Alterations in the extracellular matrix organization associated with the reexpression of tumorigenicity in human cell hybrids

Abstract

The expression of fibronectin on the cell surface was evaluated on a series of intraspecific human cell hybrids formed between HeLa [human cervical carcinoma cells] and normal fibroblast strains. Although these hybrids continued to express many of the in vitro transformation properties of their corresponding tumorigenic HeLa parent, they were unable to form tumors when inoculated into athymic nude mice. From these suppressed hybrid populations, rare tumorigenic segregant subpopulations arose which had regained their tumorigenic capacity.

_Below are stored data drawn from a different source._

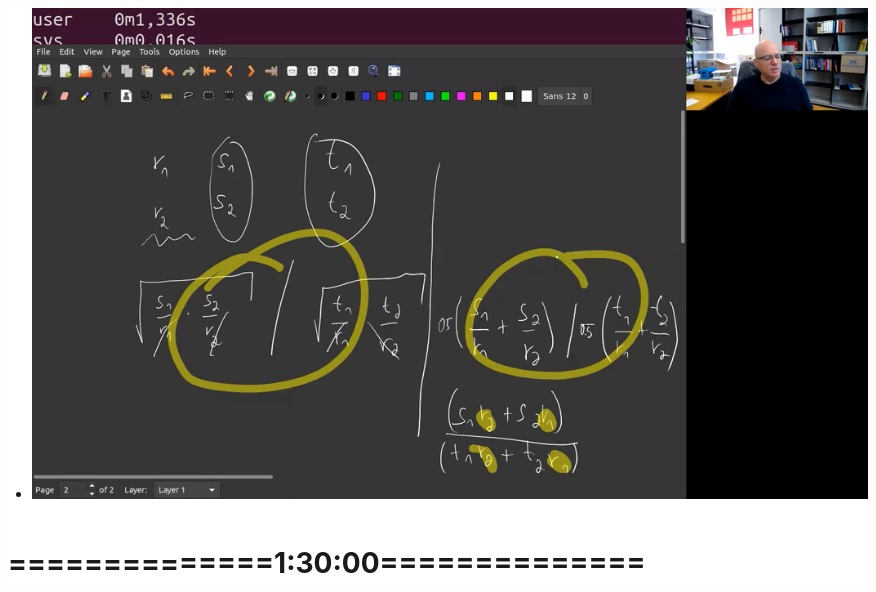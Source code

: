 - ![new_49](./_computer-architecture-20211021_imgs/new_01:27:23_0008.png)











# ==============1:30:00==============












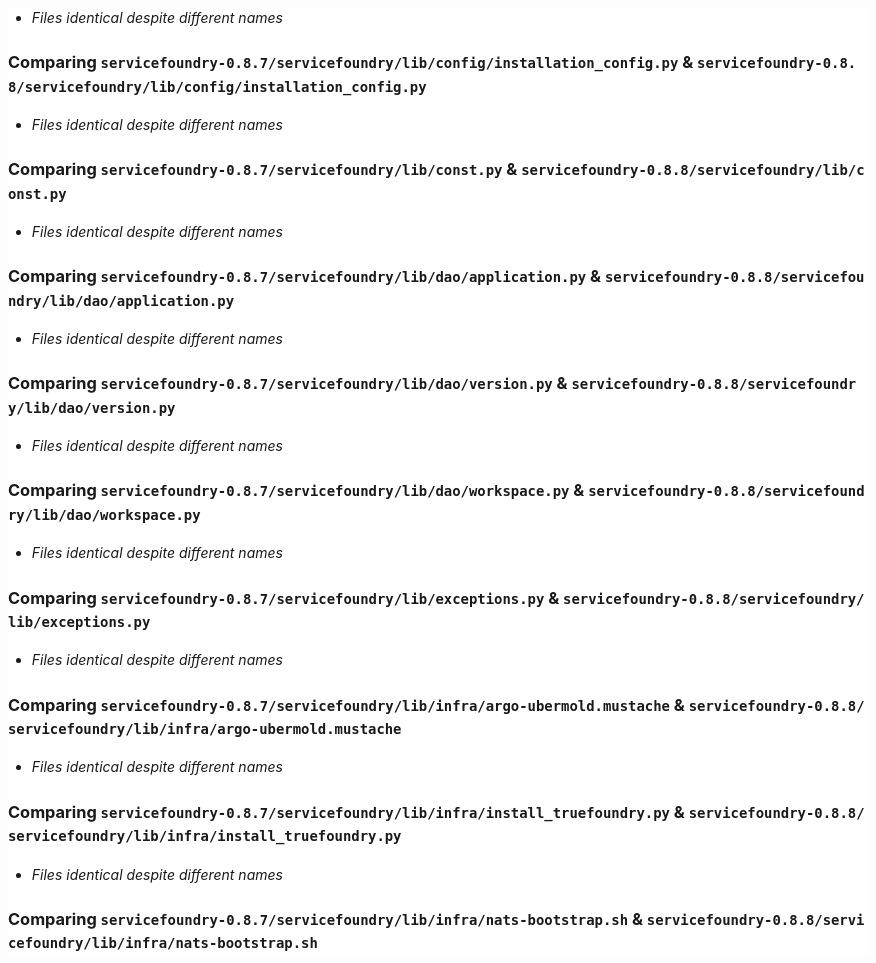  * *Files identical despite different names*

### Comparing `servicefoundry-0.8.7/servicefoundry/lib/config/installation_config.py` & `servicefoundry-0.8.8/servicefoundry/lib/config/installation_config.py`

 * *Files identical despite different names*

### Comparing `servicefoundry-0.8.7/servicefoundry/lib/const.py` & `servicefoundry-0.8.8/servicefoundry/lib/const.py`

 * *Files identical despite different names*

### Comparing `servicefoundry-0.8.7/servicefoundry/lib/dao/application.py` & `servicefoundry-0.8.8/servicefoundry/lib/dao/application.py`

 * *Files identical despite different names*

### Comparing `servicefoundry-0.8.7/servicefoundry/lib/dao/version.py` & `servicefoundry-0.8.8/servicefoundry/lib/dao/version.py`

 * *Files identical despite different names*

### Comparing `servicefoundry-0.8.7/servicefoundry/lib/dao/workspace.py` & `servicefoundry-0.8.8/servicefoundry/lib/dao/workspace.py`

 * *Files identical despite different names*

### Comparing `servicefoundry-0.8.7/servicefoundry/lib/exceptions.py` & `servicefoundry-0.8.8/servicefoundry/lib/exceptions.py`

 * *Files identical despite different names*

### Comparing `servicefoundry-0.8.7/servicefoundry/lib/infra/argo-ubermold.mustache` & `servicefoundry-0.8.8/servicefoundry/lib/infra/argo-ubermold.mustache`

 * *Files identical despite different names*

### Comparing `servicefoundry-0.8.7/servicefoundry/lib/infra/install_truefoundry.py` & `servicefoundry-0.8.8/servicefoundry/lib/infra/install_truefoundry.py`

 * *Files identical despite different names*

### Comparing `servicefoundry-0.8.7/servicefoundry/lib/infra/nats-bootstrap.sh` & `servicefoundry-0.8.8/servicefoundry/lib/infra/nats-bootstrap.sh`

A comparison of the expression of fibronectin on the cell surface was made between these tumorigenic segregant cell lines and their corresponding non-tumorigenic HeLa/fibroblast hybrid. A striking alteration in the cell surface organization was observed to correspond with the reexpression of tumorigenicity in these hybrids. Tumorigenic HeLa/fibroblast hybrids were significantly altered in their cellular and colonial morphology. Surface fibronectin and collagen displayed an extensive degree of codistribution and expressed a coordinate shift in organization which correlated with the appearance of tumorigenic segregant hybrid populations. These observations are in agreement with the apparently close structural association between fibronectin and collagen and suggest that the organization of these 2 components in the extracellular matrix may be an important determinant for in vivo growth potential.